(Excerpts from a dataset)
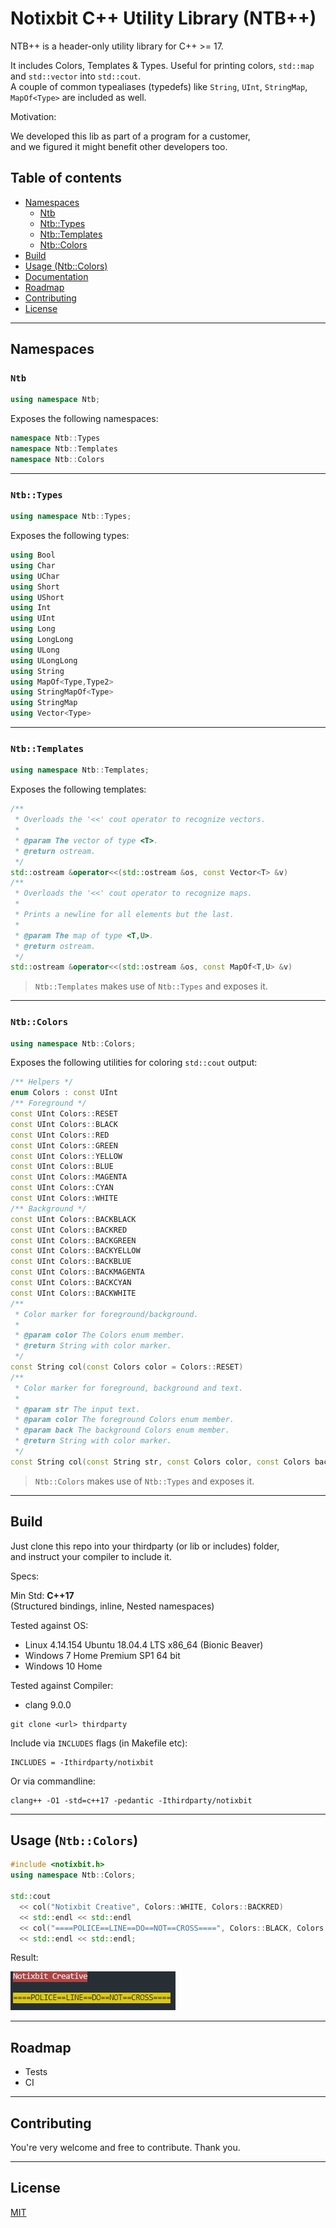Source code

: # Notixbit C++ Utility Library (NTB++)

NTB++ is a header-only utility library for C++ >= 17.

It includes Colors, Templates & Types.
Useful for printing colors, ``std::map`` and ``std::vector`` into ``std::cout``.<br>
A couple of common typealiases (typedefs) like ``String``, ``UInt``, ``StringMap``, ``MapOf<Type>`` are included as well.<br>

Motivation:

We developed this lib as part of a program for a customer,<br>
and we figured it might benefit other developers too.

## Table of contents

- [Namespaces](#namespaces)
    - [Ntb](#ntb)
    - [Ntb::Types](#ntbtypes)
    - [Ntb::Templates](#ntbtemplates)
    - [Ntb::Colors](#ntbcolors)
- [Build](#build)
- [Usage (Ntb::Colors)](#usage-ntbcolors)
- [Documentation](https://notixbit.github.io/ntbpp/namespaces.html)
- [Roadmap](#roadmap)
- [Contributing](#contributing)
- [License](#license)

---

## Namespaces

### ``Ntb``

```cpp
using namespace Ntb;
```

Exposes the following namespaces:

```cpp
namespace Ntb::Types
namespace Ntb::Templates
namespace Ntb::Colors
```

---

### ``Ntb::Types``

```cpp
using namespace Ntb::Types;
```

Exposes the following types:

```cpp
using Bool
using Char
using UChar
using Short
using UShort
using Int
using UInt
using Long
using LongLong
using ULong
using ULongLong
using String
using MapOf<Type,Type2>
using StringMapOf<Type>
using StringMap
using Vector<Type>
```

---

### ``Ntb::Templates``

```cpp
using namespace Ntb::Templates;
```

Exposes the following templates:

```cpp
/**
 * Overloads the '<<' cout operator to recognize vectors.
 *
 * @param The vector of type <T>.
 * @return ostream.
 */
std::ostream &operator<<(std::ostream &os, const Vector<T> &v)
/**
 * Overloads the '<<' cout operator to recognize maps.
 * 
 * Prints a newline for all elements but the last.
 *
 * @param The map of type <T,U>.
 * @return ostream.
 */
std::ostream &operator<<(std::ostream &os, const MapOf<T,U> &v)
```

> ``Ntb::Templates`` makes use of ``Ntb::Types`` and exposes it.

---

### ``Ntb::Colors``

```cpp
using namespace Ntb::Colors;
```

Exposes the following utilities for coloring ``std::cout`` output:

```cpp
/** Helpers */
enum Colors : const UInt
/** Foreground */
const UInt Colors::RESET
const UInt Colors::BLACK
const UInt Colors::RED
const UInt Colors::GREEN
const UInt Colors::YELLOW
const UInt Colors::BLUE
const UInt Colors::MAGENTA
const UInt Colors::CYAN
const UInt Colors::WHITE
/** Background */
const UInt Colors::BACKBLACK
const UInt Colors::BACKRED
const UInt Colors::BACKGREEN
const UInt Colors::BACKYELLOW
const UInt Colors::BACKBLUE
const UInt Colors::BACKMAGENTA
const UInt Colors::BACKCYAN
const UInt Colors::BACKWHITE
/**
 * Color marker for foreground/background.
 *
 * @param color The Colors enum member.
 * @return String with color marker.
 */
const String col(const Colors color = Colors::RESET)
/**
 * Color marker for foreground, background and text.
 *
 * @param str The input text.
 * @param color The foreground Colors enum member.
 * @param back The background Colors enum member.
 * @return String with color marker.
 */
const String col(const String str, const Colors color, const Colors back = Colors::RESET)
```

> ``Ntb::Colors`` makes use of ``Ntb::Types`` and exposes it.

---

## Build

Just clone this repo into your thirdparty (or lib or includes) folder,<br>
and instruct your compiler to include it.

Specs:

Min Std: **C++17** <br />
(Structured bindings, inline, Nested namespaces)

Tested against OS:

- Linux 4.14.154 Ubuntu 18.04.4 LTS x86_64 (Bionic Beaver)
- Windows 7 Home Premium SP1 64 bit
- Windows 10 Home

Tested against Compiler:

- clang 9.0.0


```
git clone <url> thirdparty
```

Include via ``INCLUDES`` flags (in Makefile etc):

```
INCLUDES = -Ithirdparty/notixbit
```

Or via commandline:

```
clang++ -O1 -std=c++17 -pedantic -Ithirdparty/notixbit
```

---

## Usage (``Ntb::Colors``)

```cpp
#include <notixbit.h>
using namespace Ntb::Colors;

std::cout 
  << col("Notixbit Creative", Colors::WHITE, Colors::BACKRED) 
  << std::endl << std::endl 
  << col("====POLICE==LINE==DO==NOT==CROSS====", Colors::BLACK, Colors::BACKYELLOW) 
  << std::endl << std::endl;
```

Result:

<img src="./.github/demo.png" />

---

## Roadmap

+ Tests
+ CI

---

## Contributing

You're very welcome and free to contribute. Thank you.

---

## License

[MIT](LICENSE)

> **What the task requires**
Give a single number: the count of lines above that include the word "into".

> **Exercise result**
2